Ellen Douglas: A Family’s Affairs

This was Douglas’ first novel and a very fine one it is too. It is about the Anderson family and their various relatives, who live in Homochitto, Mississippi. We start with Charlotte and her marriage – marriage, its successes and failures, is a key theme of this book. We quickly move on to the matriarch of the family, Kate Anderson. Kate is the widowed mother of Charlotte, her two sisters, Sarah D. and Anna, known as Sis, and her young brother, Will. We follow Kate from being a mother just starting to marry off her children up to her death and funeral. Since the death of her husband, she has struggled to bring up her four children but has managed to do so. We learn of her concerns, her at times ambiguous relationships with her children and their families and of her economic woes as she, like most of the characters, struggles through the Depression.

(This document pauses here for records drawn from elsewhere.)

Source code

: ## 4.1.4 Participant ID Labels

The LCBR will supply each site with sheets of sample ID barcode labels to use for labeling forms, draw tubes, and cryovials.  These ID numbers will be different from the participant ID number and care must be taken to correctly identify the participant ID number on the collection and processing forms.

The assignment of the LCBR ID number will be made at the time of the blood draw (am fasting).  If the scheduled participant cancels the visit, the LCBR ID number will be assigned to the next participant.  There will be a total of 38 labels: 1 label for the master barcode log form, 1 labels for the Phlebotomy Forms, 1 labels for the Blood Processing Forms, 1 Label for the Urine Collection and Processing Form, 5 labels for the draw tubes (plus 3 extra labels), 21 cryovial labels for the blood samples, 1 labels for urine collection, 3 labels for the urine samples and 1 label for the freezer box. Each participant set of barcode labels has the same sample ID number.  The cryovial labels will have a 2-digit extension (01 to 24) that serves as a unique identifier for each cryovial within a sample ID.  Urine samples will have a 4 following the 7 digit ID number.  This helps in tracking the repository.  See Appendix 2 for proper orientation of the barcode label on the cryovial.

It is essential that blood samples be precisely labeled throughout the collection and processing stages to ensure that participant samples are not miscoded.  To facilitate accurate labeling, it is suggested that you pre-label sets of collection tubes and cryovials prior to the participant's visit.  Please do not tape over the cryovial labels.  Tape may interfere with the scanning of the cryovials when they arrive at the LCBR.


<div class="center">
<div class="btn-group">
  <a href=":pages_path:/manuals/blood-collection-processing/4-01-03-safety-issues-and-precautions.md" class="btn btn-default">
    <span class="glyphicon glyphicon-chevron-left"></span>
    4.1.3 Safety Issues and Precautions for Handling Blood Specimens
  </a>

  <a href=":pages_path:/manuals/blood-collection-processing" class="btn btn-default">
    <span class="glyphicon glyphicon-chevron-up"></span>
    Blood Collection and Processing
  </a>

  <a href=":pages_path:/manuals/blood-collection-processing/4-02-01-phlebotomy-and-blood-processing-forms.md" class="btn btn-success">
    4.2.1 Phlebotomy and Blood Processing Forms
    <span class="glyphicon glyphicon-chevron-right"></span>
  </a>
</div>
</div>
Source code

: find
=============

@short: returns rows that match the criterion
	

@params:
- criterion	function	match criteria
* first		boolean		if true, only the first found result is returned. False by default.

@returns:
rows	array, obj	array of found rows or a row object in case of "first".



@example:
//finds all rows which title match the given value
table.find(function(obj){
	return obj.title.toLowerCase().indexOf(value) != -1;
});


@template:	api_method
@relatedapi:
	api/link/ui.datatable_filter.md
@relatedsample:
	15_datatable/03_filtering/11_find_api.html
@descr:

While Kate acts as the frame of the story, the focus shifts dramatically from her to her granddaughter, Anna, daughter of Charlotte, in the middle of the book. Anna might be said to be a “normal” girl but what Douglas does is to show us her inner thoughts and fantasies (including sexual – she has a brief affair with a teacher when aged sixteen), her puzzlement at the strange things adults do and say and her relationship with her father. If there is one fault with this novel, it is that when Anna reaches adulthood, Douglas seems to lose interest in her and she virtually disappears from the story, as we return to Kate and the rest of her family.

Douglas clearly is pointing out that families can be wonderful things, holding together the fabric of society but, at the same time, they can be a pain and cause much distress. Only Charlotte and Ralph can really be said to have a fully satisfactory marriage. Sarah D.’s husband, Charlie, always has “projects” to make money, which rarely do make money. Sis suddenly marries, at age thirty-five, a divorcee from the wrong side of the tracks. Interestingly , we never see the marriage, the plot jumping from the marriage to a period five years later when the couple is divorced. Will has a drinking problem and though he remains married to Eunice for twenty-five years, she eventually walks out on him. We hear little about Kate’s husband, only that he favoured Anna, which, it is implied, is the source of her subsequent problems with men.

The achievement of this novel is to paint a wonderful portrait of a relatively ordinary family and to get just enough beneath the skin to make it interesting, to show not just the family members but their interactions. If you have a family, you will enjoy this. And if you don’t, this novel might make you feel you are well off without one.